§ **Records provided**
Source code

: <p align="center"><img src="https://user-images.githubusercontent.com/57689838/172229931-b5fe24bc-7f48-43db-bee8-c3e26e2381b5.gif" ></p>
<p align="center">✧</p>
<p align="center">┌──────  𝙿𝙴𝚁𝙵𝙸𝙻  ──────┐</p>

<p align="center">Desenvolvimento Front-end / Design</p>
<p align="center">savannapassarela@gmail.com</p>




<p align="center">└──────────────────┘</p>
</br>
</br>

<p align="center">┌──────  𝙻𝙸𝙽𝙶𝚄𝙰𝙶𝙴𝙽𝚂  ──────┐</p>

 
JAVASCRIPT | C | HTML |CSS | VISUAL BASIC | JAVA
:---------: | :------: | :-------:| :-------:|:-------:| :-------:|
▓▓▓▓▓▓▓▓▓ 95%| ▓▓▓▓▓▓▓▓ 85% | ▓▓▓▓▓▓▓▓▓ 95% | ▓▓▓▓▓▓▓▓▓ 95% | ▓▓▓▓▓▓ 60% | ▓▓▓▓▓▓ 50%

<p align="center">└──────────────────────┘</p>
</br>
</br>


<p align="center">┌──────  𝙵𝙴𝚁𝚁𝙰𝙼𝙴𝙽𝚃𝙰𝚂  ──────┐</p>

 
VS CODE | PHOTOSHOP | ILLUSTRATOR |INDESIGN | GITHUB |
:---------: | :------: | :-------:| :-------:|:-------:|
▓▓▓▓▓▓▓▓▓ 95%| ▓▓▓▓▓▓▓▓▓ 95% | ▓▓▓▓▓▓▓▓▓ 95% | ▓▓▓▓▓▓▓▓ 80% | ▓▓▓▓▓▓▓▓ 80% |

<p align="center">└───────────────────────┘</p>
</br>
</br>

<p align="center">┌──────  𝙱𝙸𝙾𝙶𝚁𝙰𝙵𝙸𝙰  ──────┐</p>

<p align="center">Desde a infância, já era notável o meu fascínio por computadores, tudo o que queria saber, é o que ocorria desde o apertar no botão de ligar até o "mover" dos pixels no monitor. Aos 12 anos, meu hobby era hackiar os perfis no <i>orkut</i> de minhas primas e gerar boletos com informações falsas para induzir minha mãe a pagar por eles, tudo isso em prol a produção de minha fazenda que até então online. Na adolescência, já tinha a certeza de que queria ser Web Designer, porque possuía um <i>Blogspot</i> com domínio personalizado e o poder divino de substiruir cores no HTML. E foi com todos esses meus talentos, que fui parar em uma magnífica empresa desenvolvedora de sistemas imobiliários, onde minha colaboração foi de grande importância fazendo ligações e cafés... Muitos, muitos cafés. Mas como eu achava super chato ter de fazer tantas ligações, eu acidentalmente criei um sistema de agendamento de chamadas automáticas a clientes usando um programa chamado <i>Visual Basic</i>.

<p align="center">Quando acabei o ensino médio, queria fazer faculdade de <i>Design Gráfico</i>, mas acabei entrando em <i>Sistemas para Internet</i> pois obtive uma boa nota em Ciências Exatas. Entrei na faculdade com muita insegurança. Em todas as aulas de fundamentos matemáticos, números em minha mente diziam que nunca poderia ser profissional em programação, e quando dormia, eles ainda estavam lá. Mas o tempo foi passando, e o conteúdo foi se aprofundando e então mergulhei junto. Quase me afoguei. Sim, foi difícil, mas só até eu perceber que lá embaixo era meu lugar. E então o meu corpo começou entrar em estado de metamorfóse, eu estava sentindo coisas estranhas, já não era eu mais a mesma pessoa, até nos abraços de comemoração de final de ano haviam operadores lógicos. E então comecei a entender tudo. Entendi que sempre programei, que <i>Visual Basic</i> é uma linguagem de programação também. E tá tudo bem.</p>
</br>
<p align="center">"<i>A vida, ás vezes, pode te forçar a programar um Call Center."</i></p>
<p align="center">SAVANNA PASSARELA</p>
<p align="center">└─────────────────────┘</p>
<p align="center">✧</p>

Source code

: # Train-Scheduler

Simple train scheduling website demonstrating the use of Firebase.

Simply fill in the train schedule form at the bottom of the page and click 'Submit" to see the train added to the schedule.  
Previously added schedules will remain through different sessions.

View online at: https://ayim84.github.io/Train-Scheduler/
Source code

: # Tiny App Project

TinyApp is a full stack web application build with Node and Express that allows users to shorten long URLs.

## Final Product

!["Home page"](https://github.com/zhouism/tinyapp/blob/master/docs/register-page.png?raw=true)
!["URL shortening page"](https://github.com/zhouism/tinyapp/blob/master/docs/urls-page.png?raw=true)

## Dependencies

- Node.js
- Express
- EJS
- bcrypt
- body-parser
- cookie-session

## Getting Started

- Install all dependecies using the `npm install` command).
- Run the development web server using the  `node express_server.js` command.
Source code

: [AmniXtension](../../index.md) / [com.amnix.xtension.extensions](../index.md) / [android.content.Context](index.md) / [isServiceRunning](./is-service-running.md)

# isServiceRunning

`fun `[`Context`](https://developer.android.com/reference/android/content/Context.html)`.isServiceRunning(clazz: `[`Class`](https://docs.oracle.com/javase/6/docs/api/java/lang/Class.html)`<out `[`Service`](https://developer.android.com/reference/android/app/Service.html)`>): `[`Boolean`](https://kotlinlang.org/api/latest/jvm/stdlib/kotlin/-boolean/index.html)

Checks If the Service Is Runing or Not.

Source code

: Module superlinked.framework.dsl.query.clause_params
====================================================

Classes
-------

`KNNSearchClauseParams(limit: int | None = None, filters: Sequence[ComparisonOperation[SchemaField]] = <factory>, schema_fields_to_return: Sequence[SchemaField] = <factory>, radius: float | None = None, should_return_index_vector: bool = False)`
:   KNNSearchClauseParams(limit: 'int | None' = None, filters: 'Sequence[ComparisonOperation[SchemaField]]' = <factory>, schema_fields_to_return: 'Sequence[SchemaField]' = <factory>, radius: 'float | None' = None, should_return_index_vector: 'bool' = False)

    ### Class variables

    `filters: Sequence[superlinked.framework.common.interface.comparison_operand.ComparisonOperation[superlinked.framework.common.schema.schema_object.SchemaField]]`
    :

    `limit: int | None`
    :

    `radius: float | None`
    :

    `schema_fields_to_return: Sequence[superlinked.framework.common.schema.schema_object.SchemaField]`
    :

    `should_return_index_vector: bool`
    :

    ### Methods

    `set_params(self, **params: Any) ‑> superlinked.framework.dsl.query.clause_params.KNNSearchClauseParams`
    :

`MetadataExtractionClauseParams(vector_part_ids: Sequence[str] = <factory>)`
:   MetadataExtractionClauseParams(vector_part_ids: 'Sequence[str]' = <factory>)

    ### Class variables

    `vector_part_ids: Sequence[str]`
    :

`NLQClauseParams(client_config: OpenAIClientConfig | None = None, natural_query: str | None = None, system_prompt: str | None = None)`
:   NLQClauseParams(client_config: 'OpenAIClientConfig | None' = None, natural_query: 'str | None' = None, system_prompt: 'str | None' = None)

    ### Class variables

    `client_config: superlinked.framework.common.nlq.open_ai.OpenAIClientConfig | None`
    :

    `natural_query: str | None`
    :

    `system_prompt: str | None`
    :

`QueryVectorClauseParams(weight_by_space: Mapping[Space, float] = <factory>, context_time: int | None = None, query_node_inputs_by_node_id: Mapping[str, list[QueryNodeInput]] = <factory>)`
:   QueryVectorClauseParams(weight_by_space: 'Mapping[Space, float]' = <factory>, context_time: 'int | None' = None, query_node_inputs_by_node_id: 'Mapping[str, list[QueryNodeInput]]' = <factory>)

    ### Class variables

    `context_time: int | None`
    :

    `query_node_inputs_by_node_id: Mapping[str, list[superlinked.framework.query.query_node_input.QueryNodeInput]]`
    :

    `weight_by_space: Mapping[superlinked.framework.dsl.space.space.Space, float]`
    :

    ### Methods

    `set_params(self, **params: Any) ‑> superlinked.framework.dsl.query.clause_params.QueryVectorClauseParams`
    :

§ **Exercise objective**
Copy the records out again word for word.

§ **Written solution**
Source code

: <p align="center"><img src="https://user-images.githubusercontent.com/57689838/172229931-b5fe24bc-7f48-43db-bee8-c3e26e2381b5.gif" ></p>
<p align="center">✧</p>
<p align="center">┌──────  𝙿𝙴𝚁𝙵𝙸𝙻  ──────┐</p>

<p align="center">Desenvolvimento Front-end / Design</p>
<p align="center">savannapassarela@gmail.com</p>




<p align="center">└──────────────────┘</p>
</br>
</br>

<p align="center">┌──────  𝙻𝙸𝙽𝙶𝚄𝙰𝙶𝙴𝙽𝚂  ──────┐</p>

 
JAVASCRIPT | C | HTML |CSS | VISUAL BASIC | JAVA
:---------: | :------: | :-------:| :-------:|:-------:| :-------:|
▓▓▓▓▓▓▓▓▓ 95%| ▓▓▓▓▓▓▓▓ 85% | ▓▓▓▓▓▓▓▓▓ 95% | ▓▓▓▓▓▓▓▓▓ 95% | ▓▓▓▓▓▓ 60% | ▓▓▓▓▓▓ 50%

<p align="center">└──────────────────────┘</p>
</br>
</br>


<p align="center">┌──────  𝙵𝙴𝚁𝚁𝙰𝙼𝙴𝙽𝚃𝙰𝚂  ──────┐</p>

 
VS CODE | PHOTOSHOP | ILLUSTRATOR |INDESIGN | GITHUB |
:---------: | :------: | :-------:| :-------:|:-------:|
▓▓▓▓▓▓▓▓▓ 95%| ▓▓▓▓▓▓▓▓▓ 95% | ▓▓▓▓▓▓▓▓▓ 95% | ▓▓▓▓▓▓▓▓ 80% | ▓▓▓▓▓▓▓▓ 80% |

<p align="center">└───────────────────────┘</p>
</br>
</br>

<p align="center">┌──────  𝙱𝙸𝙾𝙶𝚁𝙰𝙵𝙸𝙰  ──────┐</p>

<p align="center">Desde a infância, já era notável o meu fascínio por computadores, tudo o que queria saber, é o que ocorria desde o apertar no botão de ligar até o "mover" dos pixels no monitor. Aos 12 anos, meu hobby era hackiar os perfis no <i>orkut</i> de minhas primas e gerar boletos com informações falsas para induzir minha mãe a pagar por eles, tudo isso em prol a produção de minha fazenda que até então online. Na adolescência, já tinha a certeza de que queria ser Web Designer, porque possuía um <i>Blogspot</i> com domínio personalizado e o poder divino de substiruir cores no HTML. E foi com todos esses meus talentos, que fui parar em uma magnífica empresa desenvolvedora de sistemas imobiliários, onde minha colaboração foi de grande importância fazendo ligações e cafés... Muitos, muitos cafés. Mas como eu achava super chato ter de fazer tantas ligações, eu acidentalmente criei um sistema de agendamento de chamadas automáticas a clientes usando um programa chamado <i>Visual Basic</i>.

<p align="center">Quando acabei o ensino médio, queria fazer faculdade de <i>Design Gráfico</i>, mas acabei entrando em <i>Sistemas para Internet</i> pois obtive uma boa nota em Ciências Exatas. Entrei na faculdade com muita insegurança. Em todas as aulas de fundamentos matemáticos, números em minha mente diziam que nunca poderia ser profissional em programação, e quando dormia, eles ainda estavam lá. Mas o tempo foi passando, e o conteúdo foi se aprofundando e então mergulhei junto. Quase me afoguei. Sim, foi difícil, mas só até eu perceber que lá embaixo era meu lugar. E então o meu corpo começou entrar em estado de metamorfóse, eu estava sentindo coisas estranhas, já não era eu mais a mesma pessoa, até nos abraços de comemoração de final de ano haviam operadores lógicos. E então comecei a entender tudo. Entendi que sempre programei, que <i>Visual Basic</i> é uma linguagem de programação também. E tá tudo bem.</p>
</br>
<p align="center">"<i>A vida, ás vezes, pode te forçar a programar um Call Center."</i></p>
<p align="center">SAVANNA PASSARELA</p>
<p align="center">└─────────────────────┘</p>
<p align="center">✧</p>

Source code

: # Train-Scheduler

Simple train scheduling website demonstrating the use of Firebase.

Simply fill in the train schedule form at the bottom of the page and click 'Submit" to see the train added to the schedule.  
Previously added schedules will remain through different sessions.

View online at: https://ayim84.github.io/Train-Scheduler/
Source code

: # Tiny App Project

TinyApp is a full stack web application build with Node and Express that allows users to shorten long URLs.

## Final Product

!["Home page"](https://github.com/zhouism/tinyapp/blob/master/docs/register-page.png?raw=true)
!["URL shortening page"](https://github.com/zhouism/tinyapp/blob/master/docs/urls-page.png?raw=true)

## Dependencies

- Node.js
- Express
- EJS
- bcrypt
- body-parser
- cookie-session

## Getting Started

- Install all dependecies using the `npm install` command).
- Run the development web server using the  `node express_server.js` command.
Source code

: [AmniXtension](../../index.md) / [com.amnix.xtension.extensions](../index.md) / [android.content.Context](index.md) / [isServiceRunning](./is-service-running.md)

# isServiceRunning

`fun `[`Context`](https://developer.android.com/reference/android/content/Context.html)`.isServiceRunning(clazz: `[`Class`](https://docs.oracle.com/javase/6/docs/api/java/lang/Class.html)`<out `[`Service`](https://developer.android.com/reference/android/app/Service.html)`>): `[`Boolean`](https://kotlinlang.org/api/latest/jvm/stdlib/kotlin/-boolean/index.html)

Checks If the Service Is Runing or Not.

Source code

: Module superlinked.framework.dsl.query.clause_params
====================================================

Classes
-------

`KNNSearchClauseParams(limit: int | None = None, filters: Sequence[ComparisonOperation[SchemaField]] = <factory>, schema_fields_to_return: Sequence[SchemaField] = <factory>, radius: float | None = None, should_return_index_vector: bool = False)`
:   KNNSearchClauseParams(limit: 'int | None' = None, filters: 'Sequence[ComparisonOperation[SchemaField]]' = <factory>, schema_fields_to_return: 'Sequence[SchemaField]' = <factory>, radius: 'float | None' = None, should_return_index_vector: 'bool' = False)

    ### Class variables

    `filters: Sequence[superlinked.framework.common.interface.comparison_operand.ComparisonOperation[superlinked.framework.common.schema.schema_object.SchemaField]]`
    :

    `limit: int | None`
    :

    `radius: float | None`
    :

    `schema_fields_to_return: Sequence[superlinked.framework.common.schema.schema_object.SchemaField]`
    :

    `should_return_index_vector: bool`
    :

    ### Methods

    `set_params(self, **params: Any) ‑> superlinked.framework.dsl.query.clause_params.KNNSearchClauseParams`
    :

`MetadataExtractionClauseParams(vector_part_ids: Sequence[str] = <factory>)`
:   MetadataExtractionClauseParams(vector_part_ids: 'Sequence[str]' = <factory>)

    ### Class variables

    `vector_part_ids: Sequence[str]`
    :

`NLQClauseParams(client_config: OpenAIClientConfig | None = None, natural_query: str | None = None, system_prompt: str | None = None)`
:   NLQClauseParams(client_config: 'OpenAIClientConfig | None' = None, natural_query: 'str | None' = None, system_prompt: 'str | None' = None)

    ### Class variables

    `client_config: superlinked.framework.common.nlq.open_ai.OpenAIClientConfig | None`
    :

    `natural_query: str | None`
    :

    `system_prompt: str | None`
    :

`QueryVectorClauseParams(weight_by_space: Mapping[Space, float] = <factory>, context_time: int | None = None, query_node_inputs_by_node_id: Mapping[str, list[QueryNodeInput]] = <factory>)`
:   QueryVectorClauseParams(weight_by_space: 'Mapping[Space, float]' = <factory>, context_time: 'int | None' = None, query_node_inputs_by_node_id: 'Mapping[str, list[QueryNodeInput]]' = <factory>)

    ### Class variables

    `context_time: int | None`
    :

    `query_node_inputs_by_node_id: Mapping[str, list[superlinked.framework.query.query_node_input.QueryNodeInput]]`
    :

    `weight_by_space: Mapping[superlinked.framework.dsl.space.space.Space, float]`
    :

    ### Methods

    `set_params(self, **params: Any) ‑> superlinked.framework.dsl.query.clause_params.QueryVectorClauseParams`
    :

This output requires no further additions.